Today, what we are going to take a deeper dive into this whole topic about emotional brilliance. When you have these emotions you are better in the moment, you are going to have better decisions, better judgment, better communication, better relations. We want to be able to share some of the research and why we are taking a deeper dive into this idea of emotional brilliance.
Cathy, the title you came up with, maybe say a word about that and then we will jump into what some of the content is.
Dr.

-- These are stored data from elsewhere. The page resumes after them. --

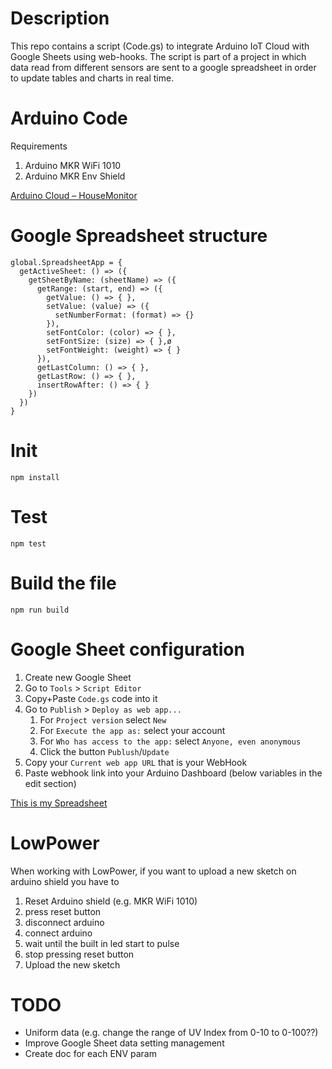 # Description
This repo contains a script (Code.gs) to integrate Arduino IoT Cloud with Google Sheets using web-hooks. 
The script is part of a project in which data read from different sensors are sent to a google spreadsheet in order to 
update tables and charts in real time.

# Arduino Code
Requirements
1. Arduino MKR WiFi 1010
2. Arduino MKR Env Shield

[Arduino Cloud – HouseMonitor](https://create.arduino.cc/editor/GalassoLuca/e077d89f-25ce-4a5f-8d73-e486b654cba6/preview)

# Google Spreadsheet structure
```
global.SpreadsheetApp = {
  getActiveSheet: () => ({
    getSheetByName: (sheetName) => ({
      getRange: (start, end) => ({
        getValue: () => { },
        setValue: (value) => ({
          setNumberFormat: (format) => {}
        }),
        setFontColor: (color) => { },
        setFontSize: (size) => { },ø
        setFontWeight: (weight) => { }
      }),
      getLastColumn: () => { },
      getLastRow: () => { },
      insertRowAfter: () => { }
    })
  })
}
```

# Init
`npm install`

# Test
`npm test`

# Build the file
`npm run build`

# Google Sheet configuration
1. Create new Google Sheet
2. Go to `Tools` > `Script Editor`
3. Copy+Paste `Code.gs` code into it
4. Go to `Publish` > `Deploy as web app...`
   1. For `Project version` select `New`
   2. For `Execute the app as:` select your account
   3. For `Who has access to the app:` select `Anyone, even anonymous`
   4. Click the button `Publush`/`Update`
5. Copy your `Current web app URL` that is your WebHook
6. Paste webhook link into your Arduino Dashboard (below variables in the edit section)

[This is my Spreadsheet](https://docs.google.com/spreadsheets/d/1sEhbH3fKr8hfL_KI2ciFB2GzFZUWk9ZH4xPxGBNf5Ec/edit?usp=sharing)

# LowPower
When working with LowPower, if you want to upload a new sketch on arduino shield you have to
1. Reset Arduino shield (e.g. MKR WiFi 1010)
  1. press reset button
  2. disconnect arduino
  3. connect arduino
  4. wait until the built in led start to pulse
  5. stop pressing reset button
2. Upload the new sketch

# TODO
- Uniform data (e.g. change the range of UV Index from 0-10 to 0-100??)
- Improve Google Sheet data setting management
- Create doc for each ENV param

Cathy Greenberg: Yeah, I think where we came up with idea of Emotional Brilliance stems from the founding of my company with two individuals who are members of Navy Spec Warfare, retired, and two individuals who were special operations, S.W.A.T., who were thinking when we defined the Fearless Leaders Group, how can any individuals, even the highest performers in their tier 1 organizations, which would be the Navy Seals and S.W.C.C. (special warfare combatant crewman), the Rangers, Green Berets, the S.W.A.T., special resource teams, F.B.I., H.R.T.(hostage rescue teams).
How could any of these tier 1 high performers live a more emotionally balanced and brilliant life, which extends itself to any individual, in any organization, in any industry, who is themselves the top performer?
You could be the best video engineer, you could be the best soccer mom, you could be the best at anything you choose to be when you think about taking one emotional scale, one thing that you have mastered through emotional and social intelligence and we will talk a little bit about that in a minute.
But take that one thing that you are really good at, maybe staying calm in a storm, maybe it’s being able to think clearly when you are in a stressful situation. Maybe it’s having the empathy to care for others even when you’re in distress. It’s the possibility of being flexible when a situation is so complex that nobody sees an option for doing something differently.
So, any one of those emotionally intelligent scales; flexibility, empathy, decision-making, staying calm or what we call having reality checking, any one of those things can be built upon and when we were talking about how to leverage that, we came up with the Fearless Leaders Group.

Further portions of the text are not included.